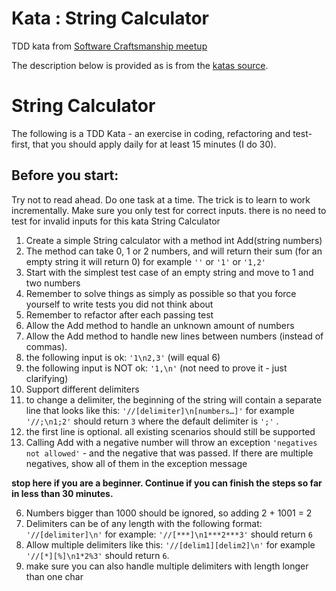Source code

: # Kata : String Calculator

TDD kata from [Software Craftsmanship meetup](http://www.meetup.com/Software-Craftsmanship-Berlin/events/228009625/)

The description below is provided as is from the [katas source](http://osherove.com/tdd-kata-1).

# String Calculator

The following is a TDD Kata - an exercise in coding, refactoring and test-first, that you should apply daily for at least 15 minutes (I do 30).

## Before you start:
Try not to read ahead.
Do one task at a time. The trick is to learn to work incrementally.
Make sure you only test for correct inputs. there is no need to test for invalid inputs for this kata
String Calculator

1. Create a simple String calculator with a method int Add(string numbers)
  1. The method can take 0, 1 or 2 numbers, and will return their sum (for an empty string it will return 0) for example `''` or `'1'` or `'1,2'`
  2. Start with the simplest test case of an empty string and move to 1 and two numbers
  3. Remember to solve things as simply as possible so that you force yourself to write tests you did not think about
  4. Remember to refactor after each passing test
2. Allow the Add method to handle an unknown amount of numbers
3. Allow the Add method to handle new lines between numbers (instead of commas).
  1. the following input is ok:  `'1\n2,3'`  (will equal 6)
  2. the following input is NOT ok:  `'1,\n'` (not need to prove it - just clarifying)
4. Support different delimiters
  1. to change a delimiter, the beginning of the string will contain a separate line that looks like this:   `'//[delimiter]\n[numbers…]'` for example `'//;\n1;2'` should return `3` where the default delimiter is `';'` .
  2. the first line is optional. all existing scenarios should still be supported
5. Calling Add with a negative number will throw an exception `'negatives not allowed'` - and the negative that was passed. If there are multiple negatives, show all of them in the exception message

  **stop here if you are a beginner. Continue if you can finish the steps so far in less than 30 minutes.**

6. Numbers bigger than 1000 should be ignored, so adding 2 + 1001 = 2
7. Delimiters can be of any length with the following format:  `'//[delimiter]\n'` for example: `'//[***]\n1***2***3'` should return `6`
8. Allow multiple delimiters like this:  `'//[delim1][delim2]\n'` for example `'//[*][%]\n1*2%3'` should return `6`.
9. make sure you can also handle multiple delimiters with length longer than one char
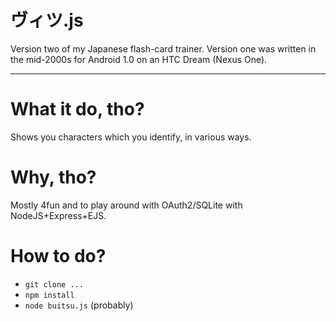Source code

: # ヴィツ.js
Version two of my Japanese flash-card trainer.  Version one was written in the mid-2000s for Android 1.0 on an HTC Dream (Nexus One).


---
# What it do, tho?
Shows you characters which you identify, in various ways.

# Why, tho?
Mostly 4fun and to play around with OAuth2/SQLite with NodeJS+Express+EJS.

# How to do?
- `git clone ...`
- `npm install`
- `node buitsu.js`
(probably)
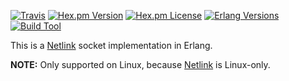 [![Travis][travis badge]][travis]
[![Hex.pm Version][hex version badge]][hex]
[![Hex.pm License][hex license badge]][hex]
[![Erlang Versions][erlang version badge]][travis]
[![Build Tool][build tool]][hex]

This is a [Netlink][wikipedia] socket implementation in Erlang.

**NOTE:** Only supported on Linux, because [Netlink][wikipedia] is Linux-only.

[travis]: https://travis-ci.org/Feuerlabs/netlink
[travis badge]: https://img.shields.io/travis/Feuerlabs/netlink/master.svg?style=flat-square
[hex]: https://hex.pm/packages/netlink
[hex version badge]: https://img.shields.io/hexpm/v/netlink.svg?style=flat-square
[hex license badge]: https://img.shields.io/hexpm/l/netlink.svg?style=flat-square
[erlang version badge]: https://img.shields.io/badge/erlang-18--21-blue.svg?style=flat-square
[build tool]: https://img.shields.io/badge/build%20tool-rebar3-orange.svg?style=flat-square
[wikipedia]: https://en.wikipedia.org/wiki/Netlink
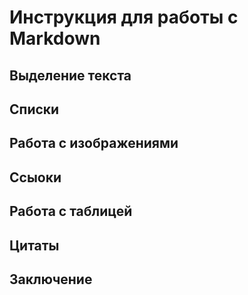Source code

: ﻿# Инструкция для работы с Markdown

## Выделение текста

## Списки

## Работа с изображениями

## Ссыоки

## Работа с таблицей

## Цитаты

## Заключение
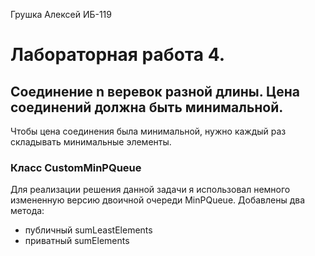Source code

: Грушка Алексей ИБ-119
# Лабораторная работа 4.
## Соединение n веревок разной длины. Цена соединений должна быть минимальной.
Чтобы цена соединения была минимальной, нужно каждый раз складывать минимальные элементы.
### Класс CustomMinPQueue
Для реализации решения данной задачи я использовал немного измененную версию двоичной очереди MinPQueue.
Добавлены два метода:
 * публичный sumLeastElements
 * приватный sumElements

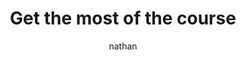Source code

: ---
author: nathan
title: Get the most of the course
description: This is the course’s introduction. It will give you all the information you need to get the most out of this free training.

type: course_chapter

weight: 1
---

- **Task to complete**: Every line in the material above that has the word "will" should be copied.

- **Solution to this task**:
  1. The method can take 0, 1 or 2 numbers, and will return their sum (for an empty string it will return 0) for example `''` or `'1'` or `'1,2'`
  1. the following input is ok:  `'1\n2,3'`  (will equal 6)
  1. to change a delimiter, the beginning of the string will contain a separate line that looks like this:   `'//[delimiter]\n[numbers…]'` for example `'//;\n1;2'` should return `3` where the default delimiter is `';'` .
5. Calling Add with a negative number will throw an exception `'negatives not allowed'` - and the negative that was passed. If there are multiple negatives, show all of them in the exception message
description: This is the course’s introduction. It will give you all the information you need to get the most out of this free training.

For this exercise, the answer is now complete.